─── EXERCISE MATERIALS ───
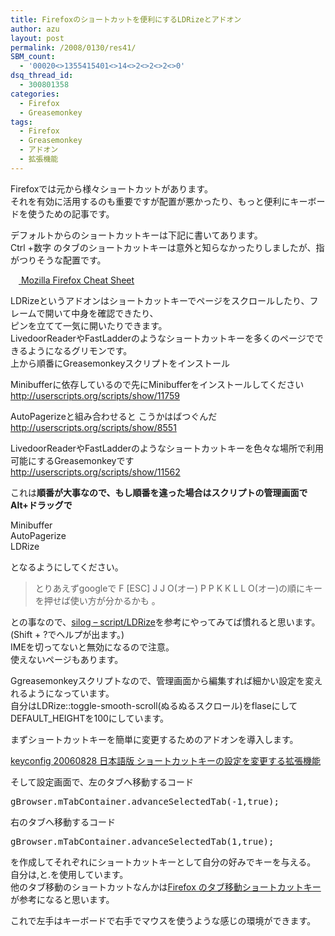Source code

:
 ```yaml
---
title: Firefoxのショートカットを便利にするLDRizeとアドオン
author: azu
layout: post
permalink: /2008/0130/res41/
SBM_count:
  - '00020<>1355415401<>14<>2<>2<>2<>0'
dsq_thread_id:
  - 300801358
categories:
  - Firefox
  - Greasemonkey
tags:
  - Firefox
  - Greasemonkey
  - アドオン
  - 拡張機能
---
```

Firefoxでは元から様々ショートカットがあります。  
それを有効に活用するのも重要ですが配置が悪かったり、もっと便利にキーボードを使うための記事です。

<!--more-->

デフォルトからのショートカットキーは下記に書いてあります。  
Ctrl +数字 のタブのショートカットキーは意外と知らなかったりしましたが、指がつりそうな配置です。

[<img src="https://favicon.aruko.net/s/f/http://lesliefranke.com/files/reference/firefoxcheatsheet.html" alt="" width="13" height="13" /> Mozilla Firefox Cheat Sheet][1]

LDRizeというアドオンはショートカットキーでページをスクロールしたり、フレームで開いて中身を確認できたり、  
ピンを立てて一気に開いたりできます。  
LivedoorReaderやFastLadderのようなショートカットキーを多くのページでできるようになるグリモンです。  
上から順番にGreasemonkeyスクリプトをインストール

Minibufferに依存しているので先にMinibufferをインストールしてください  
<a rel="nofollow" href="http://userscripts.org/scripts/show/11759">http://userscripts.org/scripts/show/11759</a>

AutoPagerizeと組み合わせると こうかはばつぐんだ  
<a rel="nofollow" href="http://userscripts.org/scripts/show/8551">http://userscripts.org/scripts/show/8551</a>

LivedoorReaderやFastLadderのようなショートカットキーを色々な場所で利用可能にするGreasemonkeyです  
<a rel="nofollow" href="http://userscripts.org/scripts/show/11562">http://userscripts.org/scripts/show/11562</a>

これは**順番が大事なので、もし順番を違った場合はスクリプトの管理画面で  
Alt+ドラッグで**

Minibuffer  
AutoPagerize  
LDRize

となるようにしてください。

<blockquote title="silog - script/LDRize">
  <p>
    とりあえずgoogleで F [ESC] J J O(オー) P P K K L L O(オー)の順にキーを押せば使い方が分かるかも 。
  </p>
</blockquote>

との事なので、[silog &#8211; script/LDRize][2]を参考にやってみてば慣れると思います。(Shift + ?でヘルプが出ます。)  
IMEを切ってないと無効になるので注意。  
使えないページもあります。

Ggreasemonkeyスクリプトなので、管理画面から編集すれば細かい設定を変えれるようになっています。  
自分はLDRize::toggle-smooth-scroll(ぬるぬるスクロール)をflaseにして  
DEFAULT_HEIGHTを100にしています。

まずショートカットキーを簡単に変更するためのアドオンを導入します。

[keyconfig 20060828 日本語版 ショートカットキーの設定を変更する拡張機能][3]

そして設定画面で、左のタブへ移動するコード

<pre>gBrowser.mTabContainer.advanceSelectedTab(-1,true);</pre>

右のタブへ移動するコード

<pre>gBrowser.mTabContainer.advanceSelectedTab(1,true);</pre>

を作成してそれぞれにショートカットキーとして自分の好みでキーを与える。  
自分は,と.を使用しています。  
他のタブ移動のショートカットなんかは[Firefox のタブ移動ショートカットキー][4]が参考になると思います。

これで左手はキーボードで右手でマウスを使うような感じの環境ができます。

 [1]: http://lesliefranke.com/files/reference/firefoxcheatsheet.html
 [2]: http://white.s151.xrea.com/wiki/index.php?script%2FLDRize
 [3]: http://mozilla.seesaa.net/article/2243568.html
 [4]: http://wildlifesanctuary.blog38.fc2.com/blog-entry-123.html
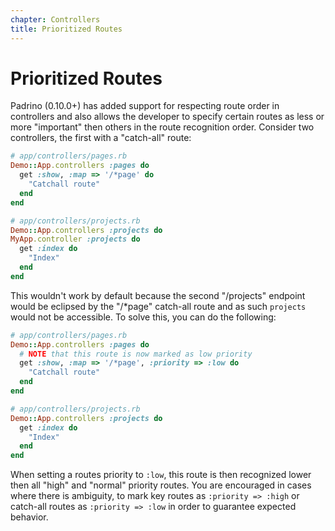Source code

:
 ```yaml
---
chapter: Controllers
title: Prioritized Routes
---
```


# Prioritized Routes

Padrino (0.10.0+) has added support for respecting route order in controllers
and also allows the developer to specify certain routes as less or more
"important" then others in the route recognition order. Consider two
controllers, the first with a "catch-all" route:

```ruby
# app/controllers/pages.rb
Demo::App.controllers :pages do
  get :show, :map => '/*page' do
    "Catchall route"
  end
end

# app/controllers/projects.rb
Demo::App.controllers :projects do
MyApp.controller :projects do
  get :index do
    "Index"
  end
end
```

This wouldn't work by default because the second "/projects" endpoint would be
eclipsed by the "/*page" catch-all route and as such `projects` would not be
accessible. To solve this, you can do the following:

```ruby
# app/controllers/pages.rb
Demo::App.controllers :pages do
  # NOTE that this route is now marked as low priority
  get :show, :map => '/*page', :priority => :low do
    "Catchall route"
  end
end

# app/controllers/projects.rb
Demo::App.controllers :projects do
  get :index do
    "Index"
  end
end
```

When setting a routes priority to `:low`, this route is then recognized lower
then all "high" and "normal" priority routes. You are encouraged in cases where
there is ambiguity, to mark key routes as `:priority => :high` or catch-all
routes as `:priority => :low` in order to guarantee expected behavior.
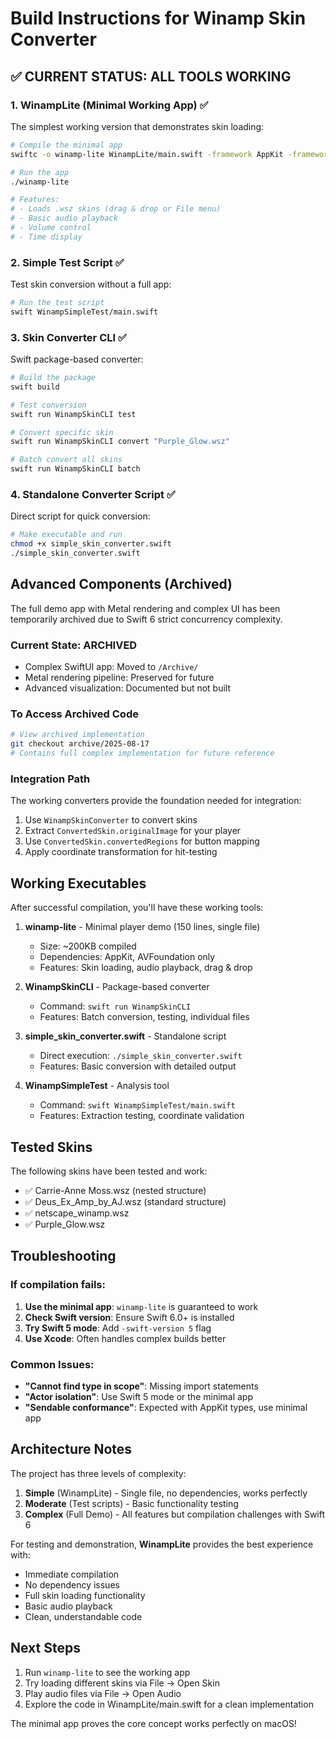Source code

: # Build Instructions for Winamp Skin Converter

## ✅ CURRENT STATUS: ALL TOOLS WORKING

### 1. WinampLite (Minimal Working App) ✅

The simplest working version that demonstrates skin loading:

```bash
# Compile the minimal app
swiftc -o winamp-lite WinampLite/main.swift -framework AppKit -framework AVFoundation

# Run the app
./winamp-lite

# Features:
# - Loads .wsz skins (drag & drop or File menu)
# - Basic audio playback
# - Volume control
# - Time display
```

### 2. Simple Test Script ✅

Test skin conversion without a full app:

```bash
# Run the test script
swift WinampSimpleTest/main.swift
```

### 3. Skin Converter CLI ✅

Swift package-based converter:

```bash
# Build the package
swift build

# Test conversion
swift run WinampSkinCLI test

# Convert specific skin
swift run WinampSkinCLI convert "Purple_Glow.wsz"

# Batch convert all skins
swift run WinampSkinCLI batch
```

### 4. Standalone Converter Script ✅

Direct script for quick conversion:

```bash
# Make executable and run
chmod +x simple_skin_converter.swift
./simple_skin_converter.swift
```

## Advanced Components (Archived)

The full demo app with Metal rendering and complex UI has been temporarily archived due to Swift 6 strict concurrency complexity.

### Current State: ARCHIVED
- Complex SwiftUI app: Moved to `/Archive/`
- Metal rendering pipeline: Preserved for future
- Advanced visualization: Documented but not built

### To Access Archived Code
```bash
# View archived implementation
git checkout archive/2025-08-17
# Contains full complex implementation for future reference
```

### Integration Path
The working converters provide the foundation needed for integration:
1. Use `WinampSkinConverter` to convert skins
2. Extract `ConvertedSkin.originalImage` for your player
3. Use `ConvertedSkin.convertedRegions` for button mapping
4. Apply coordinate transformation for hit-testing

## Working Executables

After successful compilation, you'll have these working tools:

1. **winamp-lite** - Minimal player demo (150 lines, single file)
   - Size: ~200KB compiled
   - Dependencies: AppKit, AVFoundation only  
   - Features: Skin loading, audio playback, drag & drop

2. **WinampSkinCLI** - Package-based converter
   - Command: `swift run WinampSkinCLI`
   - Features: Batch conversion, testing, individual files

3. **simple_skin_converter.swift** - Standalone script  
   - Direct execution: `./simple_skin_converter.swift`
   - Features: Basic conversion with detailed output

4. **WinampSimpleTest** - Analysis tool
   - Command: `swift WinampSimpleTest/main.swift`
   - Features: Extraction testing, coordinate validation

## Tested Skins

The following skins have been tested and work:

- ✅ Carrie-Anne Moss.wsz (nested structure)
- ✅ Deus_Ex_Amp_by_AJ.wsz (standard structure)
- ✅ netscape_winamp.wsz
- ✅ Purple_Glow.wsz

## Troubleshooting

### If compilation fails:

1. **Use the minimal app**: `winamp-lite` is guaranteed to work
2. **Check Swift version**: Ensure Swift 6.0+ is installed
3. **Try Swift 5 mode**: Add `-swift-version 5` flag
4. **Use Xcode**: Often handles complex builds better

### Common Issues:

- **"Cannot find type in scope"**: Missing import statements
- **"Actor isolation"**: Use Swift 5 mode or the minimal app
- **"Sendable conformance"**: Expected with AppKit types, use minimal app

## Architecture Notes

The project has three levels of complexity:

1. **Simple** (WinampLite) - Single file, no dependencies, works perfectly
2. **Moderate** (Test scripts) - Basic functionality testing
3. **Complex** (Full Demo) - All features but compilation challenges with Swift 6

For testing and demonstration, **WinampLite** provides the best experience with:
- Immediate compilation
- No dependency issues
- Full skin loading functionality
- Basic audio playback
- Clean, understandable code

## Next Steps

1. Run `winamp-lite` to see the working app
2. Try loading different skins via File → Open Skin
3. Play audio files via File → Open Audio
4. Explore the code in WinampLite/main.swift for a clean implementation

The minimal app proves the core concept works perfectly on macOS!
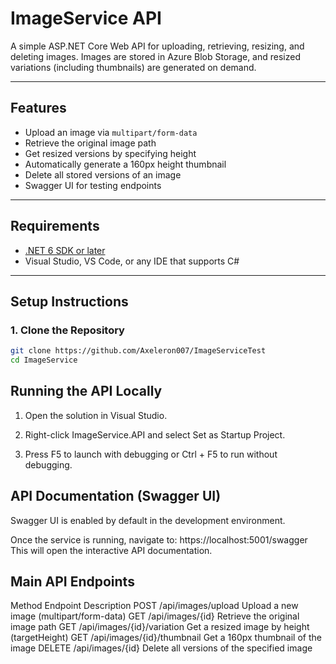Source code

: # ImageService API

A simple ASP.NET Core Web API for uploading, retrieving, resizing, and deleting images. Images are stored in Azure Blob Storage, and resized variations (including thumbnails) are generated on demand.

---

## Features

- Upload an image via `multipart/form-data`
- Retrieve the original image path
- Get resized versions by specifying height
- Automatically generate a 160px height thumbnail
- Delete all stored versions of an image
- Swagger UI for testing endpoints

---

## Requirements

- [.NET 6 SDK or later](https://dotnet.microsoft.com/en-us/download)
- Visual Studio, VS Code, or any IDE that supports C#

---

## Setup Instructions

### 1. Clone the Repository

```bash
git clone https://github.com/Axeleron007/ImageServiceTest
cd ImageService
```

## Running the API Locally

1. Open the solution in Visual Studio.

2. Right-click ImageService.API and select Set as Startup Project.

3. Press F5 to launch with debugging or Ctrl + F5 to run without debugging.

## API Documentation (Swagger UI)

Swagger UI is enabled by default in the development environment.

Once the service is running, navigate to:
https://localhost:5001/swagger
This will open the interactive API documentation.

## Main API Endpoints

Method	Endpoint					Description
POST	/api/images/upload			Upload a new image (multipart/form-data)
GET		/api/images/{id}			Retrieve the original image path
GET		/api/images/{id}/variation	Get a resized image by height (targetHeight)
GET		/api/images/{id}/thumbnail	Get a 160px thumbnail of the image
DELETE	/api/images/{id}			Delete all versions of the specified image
───
The answer to this exercise is one number: how many lines of the records above contain the string "userscripts".

OUTPUT FOR THIS EXERCISE ::
3